Foto: Philippe Rossier
Tino Büschlen

Er galt als Jahrhunderttalent – doch dann landete Lucas Fischer (26) ganz unten. Seine Erfahrungen gibt der Ex-Kunstturner nun in seiner Biografie «Tigerherz» wieder. Von klein auf habe er für das Turnen alles zurückgestellt. «Ich konnte nur ein einziges Mal an einem Kindergeburtstag teilnehmen, weil ich sonst immer trainierte», erinnert sich der aus einer Turnerfamilie stammende Aargauer.

Mit der Zeit hätten ihn die Gspänli nicht mehr eingeladen. «Sie wussten, dass ich eh nicht kommen konnte. So war ich in der Schulzeit immer irgendwie dabei und doch nicht richtig.»

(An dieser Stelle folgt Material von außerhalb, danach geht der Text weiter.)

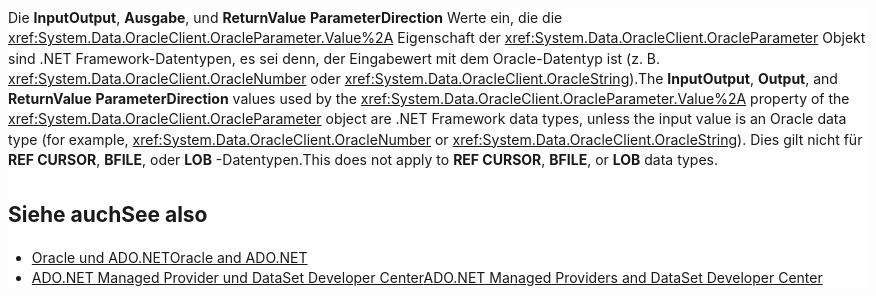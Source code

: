  <span data-ttu-id="37930-247">Die **InputOutput**, **Ausgabe**, und **ReturnValue** **ParameterDirection** Werte ein, die die <xref:System.Data.OracleClient.OracleParameter.Value%2A> Eigenschaft der <xref:System.Data.OracleClient.OracleParameter> Objekt sind .NET Framework-Datentypen, es sei denn, der Eingabewert mit dem Oracle-Datentyp ist (z. B. <xref:System.Data.OracleClient.OracleNumber> oder <xref:System.Data.OracleClient.OracleString>).</span><span class="sxs-lookup"><span data-stu-id="37930-247">The **InputOutput**, **Output**, and **ReturnValue** **ParameterDirection** values used by the <xref:System.Data.OracleClient.OracleParameter.Value%2A> property of the <xref:System.Data.OracleClient.OracleParameter> object are .NET Framework data types, unless the input value is an Oracle data type (for example, <xref:System.Data.OracleClient.OracleNumber> or <xref:System.Data.OracleClient.OracleString>).</span></span> <span data-ttu-id="37930-248">Dies gilt nicht für **REF CURSOR**, **BFILE**, oder **LOB** -Datentypen.</span><span class="sxs-lookup"><span data-stu-id="37930-248">This does not apply to **REF CURSOR**, **BFILE**, or **LOB** data types.</span></span>  
  
## <a name="see-also"></a><span data-ttu-id="37930-249">Siehe auch</span><span class="sxs-lookup"><span data-stu-id="37930-249">See also</span></span>
- [<span data-ttu-id="37930-250">Oracle und ADO.NET</span><span class="sxs-lookup"><span data-stu-id="37930-250">Oracle and ADO.NET</span></span>](../../../../docs/framework/data/adonet/oracle-and-adonet.md)
- [<span data-ttu-id="37930-251">ADO.NET Managed Provider und DataSet Developer Center</span><span class="sxs-lookup"><span data-stu-id="37930-251">ADO.NET Managed Providers and DataSet Developer Center</span></span>](https://go.microsoft.com/fwlink/?LinkId=217917)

Anders als die anderen Sportler

Auch später im Leistungszentrum von Magglingen BE kann Fischer nicht sich selbst sein. «Ich war anders als die anderen. Quirlig und emotional. Ich habe gerne gesungen und hatte nicht viel gemeinsam mit dem klassischen Turner, der stark und cool ist, den nichts umwerfen kann.» Also habe er sich zurückgezogen und seine andere Seite versteckt, um keine Angriffsfläche zu bieten.

Mit 20 erhält Fischer die Diagnose Epilepsie. «Das riss mir den Boden unter den Füssen weg. Ich hatte plötzlich meinen Körper und Geist nicht mehr unter Kontrolle. Das war schrecklich für mich.» Trotz ständiger Angst vor Anfällen erzielt Fischer 2013 mit dem Gewinn der Silbermedaille am Barren bei den Europameisterschaften in Moskau seinen grössten Erfolg.

Nach dem Rücktritt fällt Fischer in ein Loch

Doch dann zwingt ihn eine chronische Handverletzung 2015 zum Rücktritt. Aus der Traum von einer Teilnahme an Olympia! Fischer wähnt sich vor dem Nichts. «Ich konnte mir nie vorstellen, ohne Turnen zu sein. Ich war mein Leben lang in dieser Turnerblase – plötzlich platzte sie.»

Fischer wird depressiv, kann nicht mehr schlafen und entwickelt eine Essstörung. «Weshalb sollte ich essen, ich brauchte ja keine Kraft mehr, um zu trainieren.» Erst als er erkennt, wie sehr auch sein Umfeld unter seinem Zustand leidet, kann sich Fischer aufraffen.

Beziehung ist im Eimer

Die Beziehung mit seiner langjährigen Freundin geht aber in die Brüche. Doch er beginnt wieder zu trainieren, entwickelt seine eigene «Lucas Fischer Show», eine Mischung aus Artistik, Tanz und Gesang. Und holte sich in diesem Jahr beim Zirkusfestival von Monte Carlo den Bronze-Clown.

«Mit meinem Buch will ich anderen Menschen Mut machen. Es lohnt sich immer wieder aufzustehen und seine Träume nicht aufzugeben!»